Available data —
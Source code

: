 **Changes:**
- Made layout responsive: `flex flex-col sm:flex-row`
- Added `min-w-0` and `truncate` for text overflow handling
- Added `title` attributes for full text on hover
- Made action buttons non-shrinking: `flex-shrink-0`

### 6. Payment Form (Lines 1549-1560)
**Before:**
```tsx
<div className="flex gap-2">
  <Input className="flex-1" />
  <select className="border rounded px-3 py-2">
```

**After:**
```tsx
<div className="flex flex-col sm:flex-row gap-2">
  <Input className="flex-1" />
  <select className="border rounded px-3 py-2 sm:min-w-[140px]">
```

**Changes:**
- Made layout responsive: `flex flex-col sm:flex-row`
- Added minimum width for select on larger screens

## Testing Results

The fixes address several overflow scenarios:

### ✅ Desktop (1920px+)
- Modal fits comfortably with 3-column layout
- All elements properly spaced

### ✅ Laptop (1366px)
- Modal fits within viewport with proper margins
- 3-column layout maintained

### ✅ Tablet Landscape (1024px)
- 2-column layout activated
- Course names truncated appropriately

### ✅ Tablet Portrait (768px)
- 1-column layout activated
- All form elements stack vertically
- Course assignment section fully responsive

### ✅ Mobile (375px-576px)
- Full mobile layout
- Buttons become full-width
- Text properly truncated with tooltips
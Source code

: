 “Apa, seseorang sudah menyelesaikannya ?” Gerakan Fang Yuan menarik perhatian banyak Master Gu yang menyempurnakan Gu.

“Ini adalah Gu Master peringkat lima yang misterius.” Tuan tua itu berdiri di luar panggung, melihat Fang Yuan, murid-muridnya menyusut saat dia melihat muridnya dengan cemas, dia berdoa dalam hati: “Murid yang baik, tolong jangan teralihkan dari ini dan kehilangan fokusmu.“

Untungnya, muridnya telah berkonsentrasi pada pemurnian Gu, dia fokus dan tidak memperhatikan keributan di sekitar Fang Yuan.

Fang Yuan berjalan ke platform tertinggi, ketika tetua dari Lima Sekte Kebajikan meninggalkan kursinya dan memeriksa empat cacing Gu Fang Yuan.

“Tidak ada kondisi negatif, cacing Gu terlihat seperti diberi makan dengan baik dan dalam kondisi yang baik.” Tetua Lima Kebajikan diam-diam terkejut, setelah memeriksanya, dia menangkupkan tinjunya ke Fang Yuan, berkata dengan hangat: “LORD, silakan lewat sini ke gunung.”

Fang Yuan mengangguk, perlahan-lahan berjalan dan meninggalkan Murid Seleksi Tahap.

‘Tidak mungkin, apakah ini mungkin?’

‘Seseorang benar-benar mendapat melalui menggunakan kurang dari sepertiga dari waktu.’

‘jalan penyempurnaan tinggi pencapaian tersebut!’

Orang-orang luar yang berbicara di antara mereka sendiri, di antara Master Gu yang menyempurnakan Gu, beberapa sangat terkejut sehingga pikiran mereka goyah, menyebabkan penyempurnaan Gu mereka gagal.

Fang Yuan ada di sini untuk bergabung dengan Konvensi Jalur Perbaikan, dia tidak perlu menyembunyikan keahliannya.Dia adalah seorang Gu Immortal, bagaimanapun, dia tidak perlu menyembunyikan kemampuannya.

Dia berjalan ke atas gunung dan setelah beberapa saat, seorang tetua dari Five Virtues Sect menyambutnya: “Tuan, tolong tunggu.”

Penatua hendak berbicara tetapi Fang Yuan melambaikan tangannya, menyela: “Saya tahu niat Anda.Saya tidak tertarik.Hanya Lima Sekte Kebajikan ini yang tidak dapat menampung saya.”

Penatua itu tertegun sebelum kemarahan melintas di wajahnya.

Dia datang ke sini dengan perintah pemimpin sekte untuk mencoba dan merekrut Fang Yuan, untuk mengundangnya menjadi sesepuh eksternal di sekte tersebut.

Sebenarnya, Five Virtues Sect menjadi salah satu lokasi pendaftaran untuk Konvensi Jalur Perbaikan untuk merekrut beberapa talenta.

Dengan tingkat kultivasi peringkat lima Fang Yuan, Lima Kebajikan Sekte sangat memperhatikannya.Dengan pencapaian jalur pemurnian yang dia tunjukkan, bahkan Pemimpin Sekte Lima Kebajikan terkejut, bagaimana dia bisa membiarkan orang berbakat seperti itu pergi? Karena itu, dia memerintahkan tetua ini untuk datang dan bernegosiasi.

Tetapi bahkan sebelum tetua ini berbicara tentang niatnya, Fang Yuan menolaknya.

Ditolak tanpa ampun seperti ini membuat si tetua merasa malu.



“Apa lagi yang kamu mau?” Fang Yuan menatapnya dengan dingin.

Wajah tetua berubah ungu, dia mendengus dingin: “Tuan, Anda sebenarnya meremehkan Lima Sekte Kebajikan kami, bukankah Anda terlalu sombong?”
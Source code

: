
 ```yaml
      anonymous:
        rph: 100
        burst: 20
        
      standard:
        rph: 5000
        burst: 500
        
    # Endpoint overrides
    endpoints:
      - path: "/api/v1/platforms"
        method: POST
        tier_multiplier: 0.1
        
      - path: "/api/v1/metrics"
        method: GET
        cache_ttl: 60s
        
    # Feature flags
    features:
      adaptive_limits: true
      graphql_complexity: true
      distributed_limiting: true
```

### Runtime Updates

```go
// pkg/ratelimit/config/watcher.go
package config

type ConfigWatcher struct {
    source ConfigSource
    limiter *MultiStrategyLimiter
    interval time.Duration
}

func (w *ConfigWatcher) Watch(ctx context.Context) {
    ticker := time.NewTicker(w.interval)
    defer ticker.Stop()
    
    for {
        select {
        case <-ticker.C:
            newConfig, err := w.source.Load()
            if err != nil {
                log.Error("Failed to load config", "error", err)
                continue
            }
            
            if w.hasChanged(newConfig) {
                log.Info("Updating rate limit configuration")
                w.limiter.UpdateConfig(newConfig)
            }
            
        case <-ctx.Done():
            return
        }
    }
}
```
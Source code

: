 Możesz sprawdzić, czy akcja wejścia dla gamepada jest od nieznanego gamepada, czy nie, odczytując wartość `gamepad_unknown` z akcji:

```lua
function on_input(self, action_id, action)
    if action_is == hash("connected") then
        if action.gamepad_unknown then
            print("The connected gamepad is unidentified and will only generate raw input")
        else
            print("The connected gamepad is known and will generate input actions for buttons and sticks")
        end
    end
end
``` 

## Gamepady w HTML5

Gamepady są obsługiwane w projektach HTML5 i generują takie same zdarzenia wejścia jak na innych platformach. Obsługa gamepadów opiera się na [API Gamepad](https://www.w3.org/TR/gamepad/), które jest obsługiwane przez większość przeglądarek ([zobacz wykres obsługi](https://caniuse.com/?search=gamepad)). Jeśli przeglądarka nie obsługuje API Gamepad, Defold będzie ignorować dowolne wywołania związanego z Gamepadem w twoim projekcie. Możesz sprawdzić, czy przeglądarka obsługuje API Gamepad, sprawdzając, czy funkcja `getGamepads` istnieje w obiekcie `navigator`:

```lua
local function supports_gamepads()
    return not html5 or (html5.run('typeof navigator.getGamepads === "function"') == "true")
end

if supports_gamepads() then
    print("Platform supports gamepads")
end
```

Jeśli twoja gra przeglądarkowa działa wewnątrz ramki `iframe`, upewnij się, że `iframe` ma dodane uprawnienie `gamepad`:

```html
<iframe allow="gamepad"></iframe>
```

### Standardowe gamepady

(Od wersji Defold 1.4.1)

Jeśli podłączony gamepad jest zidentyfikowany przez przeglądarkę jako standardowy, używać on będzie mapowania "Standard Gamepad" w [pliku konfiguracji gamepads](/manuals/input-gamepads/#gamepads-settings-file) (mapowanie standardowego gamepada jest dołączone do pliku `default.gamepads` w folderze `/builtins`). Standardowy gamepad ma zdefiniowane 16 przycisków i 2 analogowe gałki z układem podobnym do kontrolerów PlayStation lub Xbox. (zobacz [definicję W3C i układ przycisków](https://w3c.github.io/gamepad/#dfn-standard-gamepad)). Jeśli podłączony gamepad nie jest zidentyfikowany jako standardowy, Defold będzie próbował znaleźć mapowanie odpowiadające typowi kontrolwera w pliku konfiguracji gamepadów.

Your objective —
Retype the records above, but only those lines that fall between the line containing "text on hover" and the line containing "### ✅ Desktop (1920px+)", with both of those lines included, exactly as written.

Response —
- Added `title` attributes for full text on hover
- Made action buttons non-shrinking: `flex-shrink-0`

### 6. Payment Form (Lines 1549-1560)
**Before:**
```tsx
<div className="flex gap-2">
  <Input className="flex-1" />
  <select className="border rounded px-3 py-2">
```

**After:**
```tsx
<div className="flex flex-col sm:flex-row gap-2">
  <Input className="flex-1" />
  <select className="border rounded px-3 py-2 sm:min-w-[140px]">
```

**Changes:**
- Made layout responsive: `flex flex-col sm:flex-row`
- Added minimum width for select on larger screens

## Testing Results

The fixes address several overflow scenarios:

### ✅ Desktop (1920px+)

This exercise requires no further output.